------ Data shown
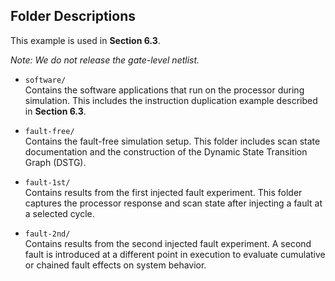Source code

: ## Folder Descriptions

This example is used in **Section 6.3**.

*Note: We do not release the gate-level netlist.*

- `software/`  
  Contains the software applications that run on the processor during simulation. This includes the instruction duplication example described in **Section 6.3**.

- `fault-free/`  
  Contains the fault-free simulation setup. This folder includes scan state documentation and the construction of the Dynamic State Transition Graph (DSTG).

- `fault-1st/`  
  Contains results from the first injected fault experiment. This folder captures the processor response and scan state after injecting a fault at a selected cycle.

- `fault-2nd/`  
  Contains results from the second injected fault experiment. A second fault is introduced at a different point in execution to evaluate cumulative or chained fault effects on system behavior.
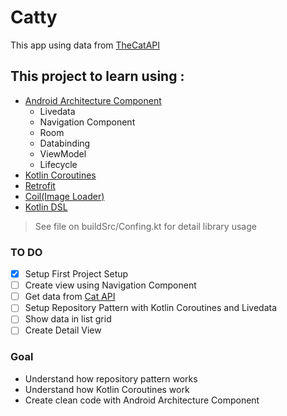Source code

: # Catty
This app using data from [TheCatAPI](https://thecatapi.com/)
## This project to learn using : 
* [Android Architecture Component](https://developer.android.com/jetpack) 
    * Livedata
    * Navigation Component
    * Room
    * Databinding
    * ViewModel
    * Lifecycle
* [Kotlin Coroutines](https://developer.android.com/kotlin/coroutines)
* [Retrofit](https://github.com/square/retrofit/)
* [Coil(Image Loader)](https://coil-kt.github.io/coil/getting_started/)
* [Kotlin DSL](https://docs.gradle.org/current/userguide/kotlin_dsl.html)

> See file on buildSrc/Confing.kt for detail library usage

### TO DO
  - [x] Setup First Project Setup
  - [ ] Create view using Navigation Component
  - [ ] Get data from  [ Cat API](https://thecatapi.com/)
  - [ ] Setup Repository Pattern with Kotlin Coroutines and Livedata
  - [ ] Show data in list grid
  - [ ] Create Detail View
  
### Goal
- Understand how repository pattern works
- Understand how Kotlin Coroutines work
- Create clean code with Android Architecture Component

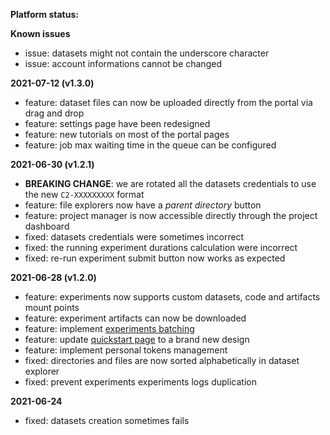 **Platform status:**

**Known issues**

- issue: datasets might not contain the underscore character
- issue: account informations cannot be changed

**2021-07-12 (v1.3.0)**

- feature: dataset files can now be uploaded directly from the portal via drag and drop
- feature: settings page have been redesigned
- feature: new tutorials on most of the portal pages
- feature: job max waiting time in the queue can be configured

**2021-06-30 (v1.2.1)**

- **BREAKING CHANGE**: we are rotated all the datasets credentials to use the new `C2-XXXXXXXXX` format
- feature: file explorers now have a _parent directory_ button
- feature: project manager is now accessible directly through the project dashboard
- fixed: datasets credentials were sometimes incorrect
- fixed: the running experiment durations calculation were incorrect
- fixed: re-run experiment submit button now works as expected

**2021-06-28 (v1.2.0)**

- feature: experiments now supports custom datasets, code and artifacts mount points
- feature: experiment artifacts can now be downloaded
- feature: implement [experiments batching](https://docs.csquare.run/docs/experiments/run-an-experiment/#experiments-batching)
- feature: update [quickstart page](https://csquare.run/quickstart) to a brand new design
- feature: implement personal tokens management
- fixed: directories and files are now sorted alphabetically in dataset explorer
- fixed: prevent experiments experiments logs duplication

**2021-06-24**

- fixed: datasets creation sometimes fails
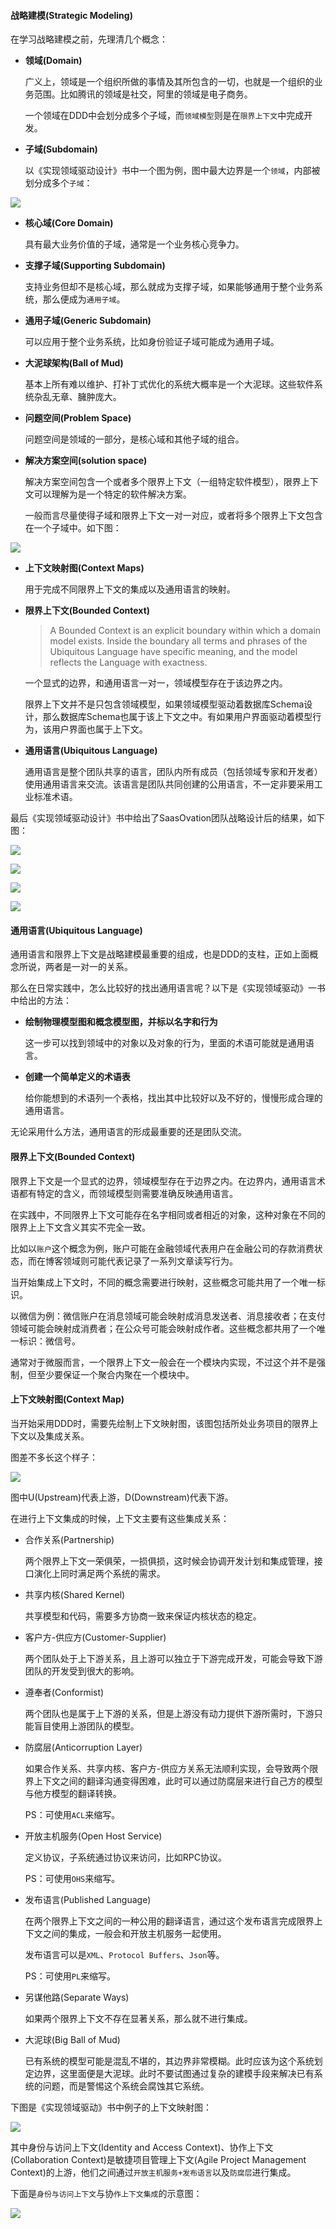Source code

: #### 战略建模(Strategic Modeling)

在学习战略建模之前，先理清几个概念：

- **领域(Domain)**

    广义上，领域是一个组织所做的事情及其所包含的一切，也就是一个组织的业务范围。比如腾讯的领域是社交，阿里的领域是电子商务。

    一个领域在DDD中会划分成多个子域，而`领域模型`则是在`限界上下文`中完成开发。

- **子域(Subdomain)**

    以《实现领域驱动设计》书中一个图为例，图中最大边界是一个`领域`，内部被划分成多个`子域`：

![](./images/abstract-business-domain.PNG)


- **核心域(Core Domain)**

    具有最大业务价值的子域，通常是一个业务核心竞争力。

- **支撑子域(Supporting Subdomain)**

    支持业务但却不是核心域，那么就成为支撑子域，如果能够通用于整个业务系统，那么便成为`通用子域`。

- **通用子域(Generic Subdomain)**

    可以应用于整个业务系统，比如身份验证子域可能成为通用子域。

- **大泥球架构(Ball of Mud)**

    基本上所有难以维护、打补丁式优化的系统大概率是一个大泥球。这些软件系统杂乱无章、臃肿庞大。

- **问题空间(Problem Space)**

    问题空间是领域的一部分，是核心域和其他子域的组合。

- **解决方案空间(solution space)**

    解决方案空间包含一个或者多个限界上下文（一组特定软件模型），限界上下文可以理解为是一个特定的软件解决方案。

    一般而言尽量使得子域和限界上下文一对一对应，或者将多个限界上下文包含在一个子域中。如下图：

![](./images/the-core-domain-and-other-subdomains.PNG)

- **上下文映射图(Context Maps)**

    用于完成不同限界上下文的集成以及通用语言的映射。

- **限界上下文(Bounded Context)**

    > A Bounded Context is an explicit boundary within which a domain model exists. Inside the boundary all terms and phrases of the Ubiquitous Language have specific meaning, and the model reflects the Language with exactness.

    一个显式的边界，和通用语言一对一，领域模型存在于该边界之内。

    限界上下文并不是只包含领域模型，如果领域模型驱动着数据库Schema设计，那么数据库Schema也属于该上下文之中。有如果用户界面驱动着模型行为，该用户界面也属于上下文。

- **通用语言(Ubiquitous Language)**

    通用语言是整个团队共享的语言，团队内所有成员（包括领域专家和开发者）使用通用语言来交流。该语言是团队共同创建的公用语言，不一定非要采用工业标准术语。

最后《实现领域驱动设计》书中给出了SaasOvation团队战略设计后的结果，如下图：

![](./images/sample-bounded-contexts.PNG)

![](./images/collaboration-context.PNG)

![](./images/identity-and_access-context.PNG)

![](./images/agile-project-management-context.PNG)


#### 通用语言(Ubiquitous Language)

通用语言和限界上下文是战略建模最重要的组成，也是DDD的支柱，正如上面概念所说，两者是一对一的关系。

那么在日常实践中，怎么比较好的找出通用语言呢？以下是《实现领域驱动》一书中给出的方法：

- **绘制物理模型图和概念模型图，并标以名字和行为**

    这一步可以找到领域中的对象以及对象的行为，里面的术语可能就是通用语言。

- **创建一个简单定义的术语表**

    给你能想到的术语列一个表格，找出其中比较好以及不好的，慢慢形成合理的通用语言。

无论采用什么方法，通用语言的形成最重要的还是团队交流。


#### 限界上下文(Bounded Context)

限界上下文是一个显式的边界，领域模型存在于边界之内。在边界内，通用语言术语都有特定的含义，而领域模型则需要准确反映通用语言。

在实践中，不同限界上下文可能存在名字相同或者相近的对象，这种对象在不同的限界上上下文含义其实不完全一致。

比如以`账户`这个概念为例，账户可能在金融领域代表用户在金融公司的存款消费状态，而在博客领域则可能代表记录了一系列文章读写行为。

当开始集成上下文时，不同的概念需要进行映射，这些概念可能共用了一个唯一标识。

以微信为例：微信账户在消息领域可能会映射成消息发送者、消息接收者；在支付领域可能会映射成消费者；在公众号可能会映射成作者。这些概念都共用了一个唯一标识：微信号。

通常对于微服而言，一个限界上下文一般会在一个模块内实现，不过这个并不是强制，但至少要保证一个聚合内聚在一个模块中。


#### 上下文映射图(Context Map)

当开始采用DDD时，需要先绘制上下文映射图，该图包括所处业务项目的限界上下文以及集成关系。

图差不多长这个样子：

![](./images/context-map-of-an-abstract-domain.PNG)

图中U(Upstream)代表上游，D(Downstream)代表下游。

在进行上下文集成的时候，上下文主要有这些集成关系：

- 合作关系(Partnership)

    两个限界上下文一荣俱荣，一损俱损，这时候会协调开发计划和集成管理，接口演化上同时满足两个系统的需求。

- 共享内核(Shared Kernel)

    共享模型和代码，需要多方协商一致来保证内核状态的稳定。

- 客户方-供应方(Customer-Supplier)

    两个团队处于上下游关系，且上游可以独立于下游完成开发，可能会导致下游团队的开发受到很大的影响。

- 遵奉者(Conformist)

    两个团队也是属于上下游的关系，但是上游没有动力提供下游所需时，下游只能盲目使用上游团队的模型。

- 防腐层(Anticorruption Layer)

    如果合作关系、共享内核、客户方-供应方关系无法顺利实现，会导致两个限界上下文之间的翻译沟通变得困难，此时可以通过防腐层来进行自己方的模型与他方模型的翻译转换。

    PS：可使用`ACL`来缩写。

- 开放主机服务(Open Host Service)

    定义协议，子系统通过协议来访问，比如RPC协议。

    PS：可使用`OHS`来缩写。

- 发布语言(Published Language)

    在两个限界上下文之间的一种公用的翻译语言，通过这个发布语言完成限界上下文之间的集成，一般会和开放主机服务一起使用。

    发布语言可以是`XML`、`Protocol Buffers`、`Json`等。

    PS：可使用`PL`来缩写。

- 另谋他路(Separate Ways)

    如果两个限界上下文不存在显著关系，那么就不进行集成。

- 大泥球(Big Ball of Mud)

    已有系统的模型可能是混乱不堪的，其边界非常模糊。此时应该为这个系统划定边界，这里面便是大泥球。此时不要试图通过复杂的建模手段来解决已有系统的问题，而是警惕这个系统会腐蚀其它系统。

下图是《实现领域驱动》书中例子的上下文映射图：

![](./images/collab-ovation-and-id-ovation-and-agile.PNG)

其中身份与访问上下文(Identity and Access Context)、协作上下文(Collaboration Context)是敏捷项目管理上下文(Agile Project Management Context)的上游，他们之间通过`开放主机服务+发布语言`以及`防腐层`进行集成。

下面是`身份与访问上下文`与协`作上下文集成`的示意图：

![](./images/integration-between-collaboration-context-and-identity-access-context.PNG)
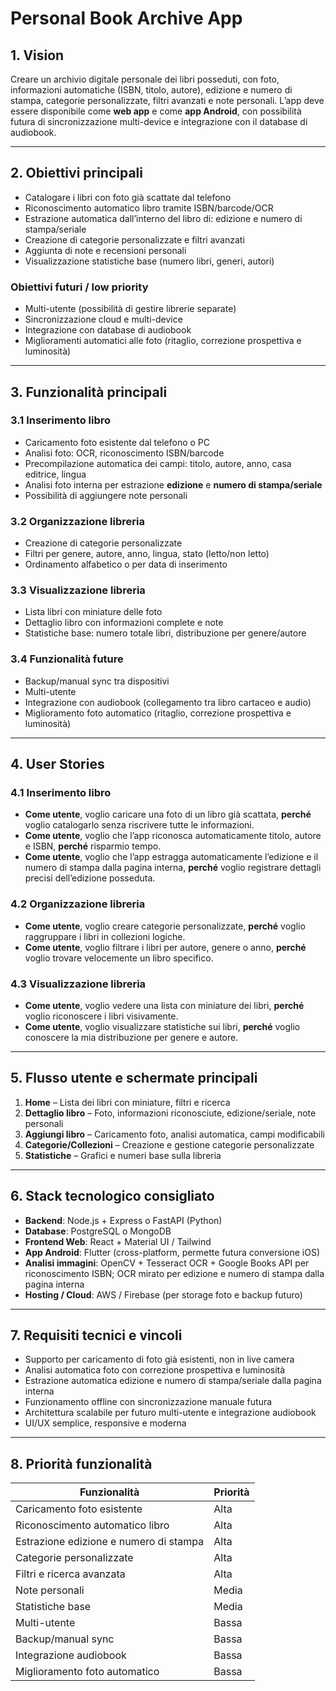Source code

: # Personal Book Archive App

## 1. Vision
Creare un archivio digitale personale dei libri posseduti, con foto, informazioni automatiche (ISBN, titolo, autore), edizione e numero di stampa, categorie personalizzate, filtri avanzati e note personali. L’app deve essere disponibile come **web app** e come **app Android**, con possibilità futura di sincronizzazione multi-device e integrazione con il database di audiobook.

---

## 2. Obiettivi principali
- Catalogare i libri con foto già scattate dal telefono  
- Riconoscimento automatico libro tramite ISBN/barcode/OCR  
- Estrazione automatica dall’interno del libro di: edizione e numero di stampa/seriale  
- Creazione di categorie personalizzate e filtri avanzati  
- Aggiunta di note e recensioni personali  
- Visualizzazione statistiche base (numero libri, generi, autori)  

### Obiettivi futuri / low priority
- Multi-utente (possibilità di gestire librerie separate)  
- Sincronizzazione cloud e multi-device  
- Integrazione con database di audiobook  
- Miglioramenti automatici alle foto (ritaglio, correzione prospettiva e luminosità)

---

## 3. Funzionalità principali

### 3.1 Inserimento libro
- Caricamento foto esistente dal telefono o PC  
- Analisi foto: OCR, riconoscimento ISBN/barcode  
- Precompilazione automatica dei campi: titolo, autore, anno, casa editrice, lingua  
- Analisi foto interna per estrazione **edizione** e **numero di stampa/seriale**  
- Possibilità di aggiungere note personali  

### 3.2 Organizzazione libreria
- Creazione di categorie personalizzate  
- Filtri per genere, autore, anno, lingua, stato (letto/non letto)  
- Ordinamento alfabetico o per data di inserimento  

### 3.3 Visualizzazione libreria
- Lista libri con miniature delle foto  
- Dettaglio libro con informazioni complete e note  
- Statistiche base: numero totale libri, distribuzione per genere/autore  

### 3.4 Funzionalità future
- Backup/manual sync tra dispositivi  
- Multi-utente  
- Integrazione con audiobook (collegamento tra libro cartaceo e audio)  
- Miglioramento foto automatico (ritaglio, correzione prospettiva e luminosità)

---

## 4. User Stories

### 4.1 Inserimento libro
- **Come utente**, voglio caricare una foto di un libro già scattata, **perché** voglio catalogarlo senza riscrivere tutte le informazioni.  
- **Come utente**, voglio che l’app riconosca automaticamente titolo, autore e ISBN, **perché** risparmio tempo.  
- **Come utente**, voglio che l’app estragga automaticamente l’edizione e il numero di stampa dalla pagina interna, **perché** voglio registrare dettagli precisi dell’edizione posseduta.  

### 4.2 Organizzazione libreria
- **Come utente**, voglio creare categorie personalizzate, **perché** voglio raggruppare i libri in collezioni logiche.  
- **Come utente**, voglio filtrare i libri per autore, genere o anno, **perché** voglio trovare velocemente un libro specifico.  

### 4.3 Visualizzazione libreria
- **Come utente**, voglio vedere una lista con miniature dei libri, **perché** voglio riconoscere i libri visivamente.  
- **Come utente**, voglio visualizzare statistiche sui libri, **perché** voglio conoscere la mia distribuzione per genere e autore.  

---

## 5. Flusso utente e schermate principali
1. **Home** – Lista dei libri con miniature, filtri e ricerca  
2. **Dettaglio libro** – Foto, informazioni riconosciute, edizione/seriale, note personali  
3. **Aggiungi libro** – Caricamento foto, analisi automatica, campi modificabili  
4. **Categorie/Collezioni** – Creazione e gestione categorie personalizzate  
5. **Statistiche** – Grafici e numeri base sulla libreria  

---

## 6. Stack tecnologico consigliato
- **Backend**: Node.js + Express o FastAPI (Python)  
- **Database**: PostgreSQL o MongoDB  
- **Frontend Web**: React + Material UI / Tailwind  
- **App Android**: Flutter (cross-platform, permette futura conversione iOS)  
- **Analisi immagini**: OpenCV + Tesseract OCR + Google Books API per riconoscimento ISBN; OCR mirato per edizione e numero di stampa dalla pagina interna  
- **Hosting / Cloud**: AWS / Firebase (per storage foto e backup futuro)  

---

## 7. Requisiti tecnici e vincoli
- Supporto per caricamento di foto già esistenti, non in live camera  
- Analisi automatica foto con correzione prospettiva e luminosità  
- Estrazione automatica edizione e numero di stampa/seriale dalla pagina interna  
- Funzionamento offline con sincronizzazione manuale futura  
- Architettura scalabile per futuro multi-utente e integrazione audiobook  
- UI/UX semplice, responsive e moderna  

---

## 8. Priorità funzionalità
| Funzionalità                     | Priorità |
|---------------------------------|----------|
| Caricamento foto esistente       | Alta     |
| Riconoscimento automatico libro  | Alta     |
| Estrazione edizione e numero di stampa | Alta |
| Categorie personalizzate         | Alta     |
| Filtri e ricerca avanzata        | Alta     |
| Note personali                   | Media    |
| Statistiche base                 | Media    |
| Multi-utente                     | Bassa    |
| Backup/manual sync               | Bassa    |
| Integrazione audiobook           | Bassa    |
| Miglioramento foto automatico    | Bassa    |

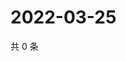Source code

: # 2022-03-25

共 0 条

<!-- BEGIN WEIBO -->
<!-- 最后更新时间 Fri Mar 25 2022 02:19:00 GMT+0800 (China Standard Time) -->

<!-- END WEIBO -->
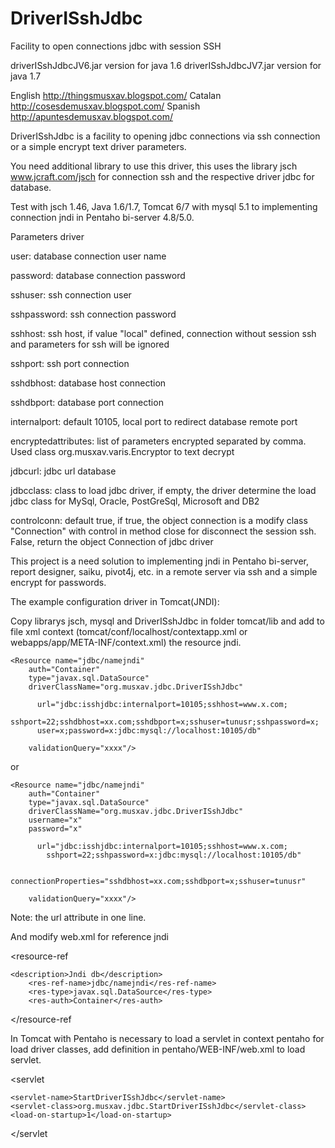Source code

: DriverISshJdbc
==============

Facility to open connections jdbc with session SSH


driverISshJdbcJV6.jar version for java 1.6
driverISshJdbcJV7.jar version for java 1.7


English http://thingsmusxav.blogspot.com/
Catalan http://cosesdemusxav.blogspot.com/
Spanish http://apuntesdemusxav.blogspot.com/


DriverISshJdbc is a facility to opening jdbc connections via ssh connection or a simple 
encrypt text driver parameters.
 
You need additional library to use this driver, this uses the library 
jsch www.jcraft.com/jsch for connection ssh and the respective driver jdbc for database.

Test with jsch 1.46, Java 1.6/1.7, Tomcat 6/7 with mysql 5.1 to implementing 
connection jndi in Pentaho bi-server 4.8/5.0.

Parameters driver

 user: database connection user name
 
 password: database connection password 
 
 sshuser: ssh connection user
 
 sshpassword: ssh connection password
 
 sshhost: ssh host, if value "local" defined, connection without session ssh 
 		and parameters for ssh will be ignored
 		
 sshport: ssh port connection
 
 sshdbhost: database host connection
 
 sshdbport: database port connection
 
 internalport: default 10105, local port to redirect database remote port
 
 encryptedattributes: list of parameters encrypted separated by comma. Used 
 		class org.musxav.varis.Encryptor to text decrypt 
 		
 jdbcurl: jdbc url database
 
 jdbcclass: class to load jdbc driver, if empty, the driver determine 
 		the load jdbc class for MySql, Oracle, PostGreSql, Microsoft and DB2
 		
 controlconn: default true, if true, the object connection is a modify 
 		class "Connection" with control in method close for disconnect 
 		the session ssh. False, return the object Connection of jdbc driver 
 

This project is a need solution to implementing jndi in Pentaho bi-server, 
report designer, saiku, pivot4j, etc. in a remote server via ssh and a simple 
encrypt for passwords.
 
The example configuration driver in Tomcat(JNDI):

Copy librarys jsch, mysql and DriverISshJdbc in folder tomcat/lib and add 
to file xml context (tomcat/conf/localhost/contextapp.xml or 
webapps/app/META-INF/context.xml) the resource jndi. 

	<Resource name="jdbc/namejndi" 
		auth="Container" 
		type="javax.sql.DataSource"
		driverClassName="org.musxav.jdbc.DriverISshJdbc" 

	      url="jdbc:isshjdbc:internalport=10105;sshhost=www.x.com;
      		sshport=22;sshdbhost=xx.com;sshdbport=x;sshuser=tunusr;sshpassword=x;
	      user=x;password=x:jdbc:mysql://localhost:10105/db"
       
		validationQuery="xxxx"/>

or

	<Resource name="jdbc/namejndi" 
		auth="Container" 
		type="javax.sql.DataSource"
		driverClassName="org.musxav.jdbc.DriverISshJdbc" 
		username="x"
		password="x"

	      url="jdbc:isshjdbc:internalport=10105;sshhost=www.x.com;
      		sshport=22;sshpassword=x:jdbc:mysql://localhost:10105/db"
      
      		connectionProperties="sshdbhost=xx.com;sshdbport=x;sshuser=tunusr"
       
		validationQuery="xxxx"/>

Note: the url attribute in one line.

And modify web.xml for reference jndi

  <resource-ref
  >
  	<description>Jndi db</description>
    	<res-ref-name>jdbc/namejndi</res-ref-name>
    	<res-type>javax.sql.DataSource</res-type>
    	<res-auth>Container</res-auth>
  </resource-ref
  >


In Tomcat with Pentaho is necessary to load a servlet in context pentaho 
for load driver classes, add definition in pentaho/WEB-INF/web.xml to load servlet. 

 <servlet 
 >
	<servlet-name>StartDriverISshJdbc</servlet-name>
   	<servlet-class>org.musxav.jdbc.StartDriverISshJdbc</servlet-class>
   	<load-on-startup>1</load-on-startup>
  </servlet 
 >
------------
> **Exercise goal**: Bring together all lines of the entries above in which the string "ricerca" occurs.

> **Solved problem**:
1. **Home** – Lista dei libri con miniature, filtri e ricerca  
| Filtri e ricerca avanzata        | Alta     |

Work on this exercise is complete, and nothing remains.